The World Gold Council (WGC) unveiled its Gold Demand Trends report for the first quarter of 2026, saying demand for gold bars and coins in Thailand climbed 35% year on year to 10 tonnes, the country’s strongest first-quarter performance since 2019.
The report said economic uncertainty and rising political tensions, together with higher gold prices, continued to support demand for gold as a safe-haven asset in Thailand.
Quarterly global demand across all sectors, including over-the-counter (OTC) trading, increased 2% year on year to 1,231 tonnes.
Although demand volumes rose moderately, the value surged to US$193 billion, up 74% from a year earlier.
Retail investors worldwide turned their attention to the direction of gold prices and gold’s safe-haven qualities, lifting demand for bars and coins by 42% year on year to 474 tonnes.
Other markets in Asia, including China, India, South Korea and Japan, also recorded higher purchases of gold bars and coins, one of the main factors behind the current shift in the structure of gold demand.
Demand for bars and coins was also supported by strong growth in the United States and Europe, where demand rose 14% and 50%, respectively.
Physically backed gold exchange-traded fund (ETF) demand remained positive in the first quarter, with holdings increasing by 62 tonnes.
This was largely driven by continued strength in Asia-listed funds, which rose by 84 tonnes over the quarter.
However, heavy outflows in March, mostly from US-listed funds, slowed what had been a very strong start to the year.
By contrast, jewellery demand declined sharply, falling 23% year on year to 300 tonnes as prices rose throughout the quarter.
Thai jewellery demand followed the global trend, down 5% year on year to 1.7 tonnes.
Gold jewellery demand weakened in all major markets worldwide and fell notably in China (-32%), India (-19%) and the Middle East (-23%).
In value terms, however, jewellery demand increased, reflecting consumers’ view of buying jewellery as a way to hold gold despite prices being at record highs.
Market analysis indicated that part of jewellery consumption had shifted into demand for bars and coins, particularly in markets such as China and India, where jewellery can serve as an alternative investment.
Shaokai Fan, Head of Asia-Pacific (ex China) and Global Head of Central Banks at the World Gold Council, said: “Thailand’s gold investment demand delivered its strongest first-quarter performance since 2019, with demand for bars and coins rising 35% year on year to 10 tonnes.

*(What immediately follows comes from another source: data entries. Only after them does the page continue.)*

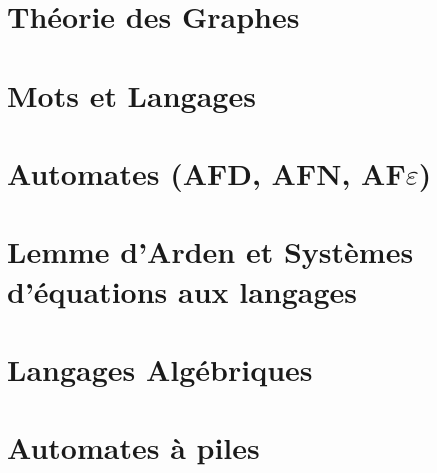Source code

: 



\chapter{Théorie des Graphes}


\chapter{Mots et Langages}


\chapter{Automates (AFD, AFN, AF$\varepsilon$)}


\chapter{Lemme d'Arden et Systèmes d'équations aux langages}


\chapter{Langages Algébriques}


\chapter{Automates à piles}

This is a clear sign that investors continue to respond well to gold, particularly given gold’s strong performance amid rising geopolitical and economic uncertainty, which is expected to continue throughout 2026. Ongoing geopolitical risks, together with momentum from high inflation and persistently high gold prices, are expected to continue supporting investment demand and demand from central banks worldwide.”
Central banks worldwide continued to support overall demand, with net purchases totalling 244 tonnes in the first quarter.

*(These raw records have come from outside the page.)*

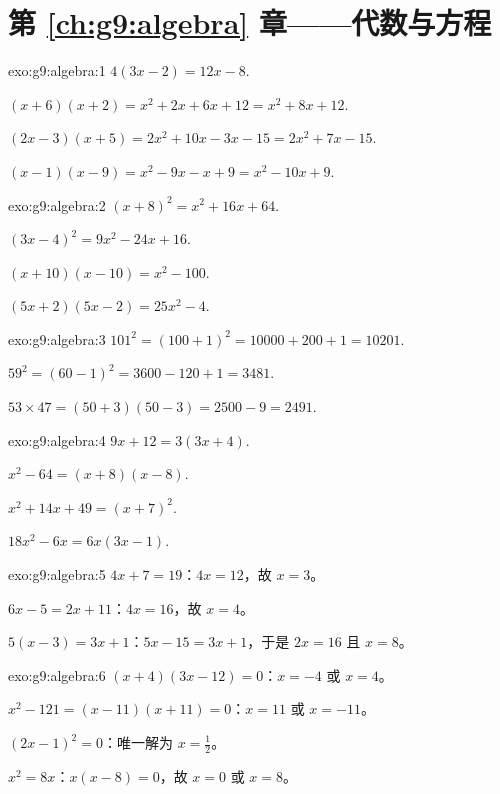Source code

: \section*{第 \ref{ch:g9:algebra} 章——代数与方程}

\begin{solution}{exo:g9:algebra:1}
$4(3x - 2) = 12x - 8$.

$(x+6)(x+2) = x^2 + 2x + 6x + 12 = x^2 + 8x + 12$.

$(2x-3)(x+5) = 2x^2 + 10x - 3x - 15 = 2x^2 + 7x - 15$.

$(x-1)(x-9) = x^2 - 9x - x + 9 = x^2 - 10x + 9$.
\end{solution}

\begin{solution}{exo:g9:algebra:2}
$(x+8)^2 = x^2 + 16x + 64$.

$(3x-4)^2 = 9x^2 - 24x + 16$.

$(x+10)(x-10) = x^2 - 100$.

$(5x+2)(5x-2) = 25x^2 - 4$.
\end{solution}

\begin{solution}{exo:g9:algebra:3}
$101^2 = (100+1)^2 = 10000 + 200 + 1 = 10201$.

$59^2 = (60-1)^2 = 3600 - 120 + 1 = 3481$.

$53 \times 47 = (50+3)(50-3) = 2500 - 9 = 2491$.
\end{solution}

\begin{solution}{exo:g9:algebra:4}
$9x + 12 = 3(3x + 4)$.

$x^2 - 64 = (x+8)(x-8)$.

$x^2 + 14x + 49 = (x+7)^2$.

$18x^2 - 6x = 6x(3x - 1)$.
\end{solution}

\begin{solution}{exo:g9:algebra:5}
$4x + 7 = 19$：$4x = 12$，故 $x = 3$。

$6x - 5 = 2x + 11$：$4x = 16$，故 $x = 4$。

$5(x-3) = 3x + 1$：$5x - 15 = 3x + 1$，于是 $2x = 16$ 且 $x = 8$。
\end{solution}

\begin{solution}{exo:g9:algebra:6}
$(x+4)(3x-12) = 0$：$x = -4$ 或 $x = 4$。

$x^2 - 121 = (x-11)(x+11) = 0$：$x = 11$ 或 $x = -11$。

$(2x-1)^2 = 0$：唯一解为 $x = \frac12$。

$x^2 = 8x$：$x(x - 8) = 0$，故 $x = 0$ 或 $x = 8$。
\end{solution}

Gold buying was higher than both the previous quarter and the five-year average, despite an increase in selling by a small number of official-sector institutions, including the Central Bank of the Republic of Türkiye, the Central Bank of the Russian Federation and the State Oil Fund of the Republic of Azerbaijan.
Market activity throughout the quarter reflected gold’s special role as an indispensable reserve asset that remains accessible even during periods of high market volatility.
Overall gold supply rose 2% year on year to 1,231 tonnes.
Mine production reached a new first-quarter record, while recycling increased only modestly by 5% despite high gold prices, reflecting a relatively limited supply response and tighter overall market conditions.
Louise Street, Senior Markets Analyst at the World Gold Council, said: “Gold price volatility has risen markedly in 2026, with prices peaking above US$5,400 per ounce in January before a significant but manageable correction. Price momentum, together with heightened geopolitical risk, has driven stronger investment demand, particularly in Asia, as investors seek stability in the form of gold bars. Continued gold purchases by central banks worldwide have also helped offset strategic selling.”
“Looking ahead, geopolitical risks are expected to remain a driver of investment demand, although interest rates staying high for an extended period could create pressure, especially in Western markets. Jewellery spending is expected to remain strong, even though high prices will affect volumes. On the supply side, mine production is expected to grow moderately. However, potential energy shortages could slow that outlook,” Louise Street added.